Exercise prompt >>
Look below for the line containing "More detailed description"; from there through the line containing "#### Docs generated by npx", both lines included, please set down each line exactly and nothing else.

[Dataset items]
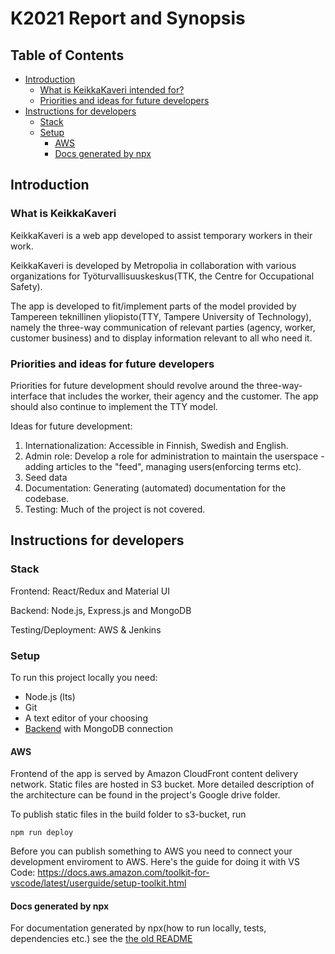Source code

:# K2021 Report and Synopsis #

## Table of Contents ##
* [Introduction](#introduction)
    * [What is KeikkaKaveri intended for?](#what-is-keikkakaveri)
    * [Priorities and ideas for future developers](#priorities-and-ideas)
* [Instructions for developers](#insctruction-for-developers)
  * [Stack](#stack)
  * [Setup](#setup)
    * [AWS](#aws)
    * [Docs generated by npx](#docs-generated)

## Introduction

### What is KeikkaKaveri

KeikkaKaveri is a web app developed to assist temporary workers in their work.

KeikkaKaveri is developed by Metropolia in collaboration with various organizations for Työturvallisuuskeskus(TTK, the Centre for Occupational Safety). 

The app is developed to fit/implement parts of the model provided by Tampereen teknillinen yliopisto(TTY, Tampere University of Technology), namely the three-way communication of relevant parties (agency, worker, customer business) and to display information relevant to all who need it.


### Priorities and ideas for future developers

Priorities for future development should revolve around the three-way-interface that includes the worker, their agency and the customer. The app should also continue to implement the TTY model.

Ideas for future development:
  1. Internationalization: Accessible in Finnish, Swedish and English.
  2. Admin role: Develop a role for administration to maintain the userspace - adding articles to the "feed", managing users(enforcing terms etc).
  3. Seed data 
  4. Documentation: Generating (automated) documentation for the codebase.
  5. Testing: Much of the project is not covered.


## Instructions for developers

### Stack

Frontend: React/Redux and Material UI

Backend: Node.js, Express.js and MongoDB

Testing/Deployment: AWS & Jenkins

### Setup

To run this project locally you need:

* Node.js (lts)
* Git
* A text editor of your choosing
* [Backend](https://github.com/Kestava-keikkatyo/innoBackend) with MongoDB connection

#### AWS

Frontend of the app is served by Amazon CloudFront content delivery network. Static files are hosted in S3 bucket. 
More detailed description of the architecture can be found in the project's Google drive folder.

To publish static files in the build folder to s3-bucket, run
```
npm run deploy
```
Before you can publish something to AWS you need to connect your development enviroment to AWS.
Here's the guide for doing it with VS Code: https://docs.aws.amazon.com/toolkit-for-vscode/latest/userguide/setup-toolkit.html

#### Docs generated by npx

For documentation generated by npx(how to run locally, tests, dependencies etc.) see the [the old README](https://github.com/Kestava-keikkatyo/innoFrontend/blob/development/README_old.md)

Problem solution >>
More detailed description of the architecture can be found in the project's Google drive folder.

To publish static files in the build folder to s3-bucket, run
```
npm run deploy
```
Before you can publish something to AWS you need to connect your development enviroment to AWS.
Here's the guide for doing it with VS Code: https://docs.aws.amazon.com/toolkit-for-vscode/latest/userguide/setup-toolkit.html

#### Docs generated by npx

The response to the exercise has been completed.